Of course, it’s not every curator’s task to reinvent the wheel. Instead a curator may select artists that add nuances to a generic theme and then go on to install their works so that they complement each other by virtue of the exhibition design. And I would have happily conceded this point too if it weren’t for the fact that Being There is separated into nine individual rooms, one for each of the nine art projects, with no obvious narrative sequence to connect them – and with great variations in terms of quality.
Progressing all the way along the axis from Ed Atkins’s compelling Ribbons we find, at the weakest end of the spectrum, Bunny Rogers’s installation Leda (Painted and Erased) from 2017. Here we are presented with a high-school-esque memorial to a dead cartoon character whose reproduction in a painting is reminiscent of the artist herself. As a child Rogers was unable to distinguish between TV and “reality”, and in a sense this resonates with how we relate to digital technology today.
For Being There she has given physical form to certain elements from the TV show – such as a basketball hoop, a mop and wallpaper. Consequently, the accompanying text claims, she has created “a collapsed environment between a physical and virtual existence”. However, it is impossible to register (not to say care about) this collapse of two worlds when we are not offered some insight into their individual makeup. Or, to put it in other words: when we are offered no insight into the TV show and, hence, no opportunity to identify with the cartoon character, the artist is the only person who can experience the collapse of the two worlds and activate the installation’s performative potential – the ritual of grief. A world of visual markers of jeune fille feminism cannot offset the fundamentally disengaging nature of Rogers’s installation.
If, then, it was not crucial to Louisiana that the artists featured at this exhibition should deliver art to “the highest level”, it is all the more frustrating to find that once again the local, practising art scene – not to mention every place outside of the USA and Western Europe – is ignored.

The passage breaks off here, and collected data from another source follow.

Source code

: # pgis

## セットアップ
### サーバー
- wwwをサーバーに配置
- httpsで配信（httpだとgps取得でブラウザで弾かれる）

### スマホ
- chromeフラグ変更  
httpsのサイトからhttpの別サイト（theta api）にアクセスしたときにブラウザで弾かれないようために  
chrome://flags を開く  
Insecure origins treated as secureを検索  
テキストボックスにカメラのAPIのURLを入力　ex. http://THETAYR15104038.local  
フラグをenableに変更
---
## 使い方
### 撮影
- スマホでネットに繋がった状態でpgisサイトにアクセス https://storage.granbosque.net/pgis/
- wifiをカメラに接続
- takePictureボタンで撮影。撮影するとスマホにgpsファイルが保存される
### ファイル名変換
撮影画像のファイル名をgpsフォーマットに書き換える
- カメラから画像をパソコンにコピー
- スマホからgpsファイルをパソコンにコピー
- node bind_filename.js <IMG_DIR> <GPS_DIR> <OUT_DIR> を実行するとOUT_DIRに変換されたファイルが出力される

That kind of provincial internationalism would be unthinkable in the very cities that the artists featured in Being There live and work: New York, Los Angeles, Berlin and Zürich. Let this be a call out to all institution directors to take on their responsibility to engage with the artists within the communities of which their institutions are part. Might it not be possible – insofar things like attendance figures, branding and so on are of primary concern – that local audiences would be interested in occasionally seeing local perspective represented?
Despite its evasive approach to the concept of post-internet and an emphasis on a humanistic perspective, Being There has little new to offer for anyone familiar with the term post-internet art. But the exhibition does have several good works on show.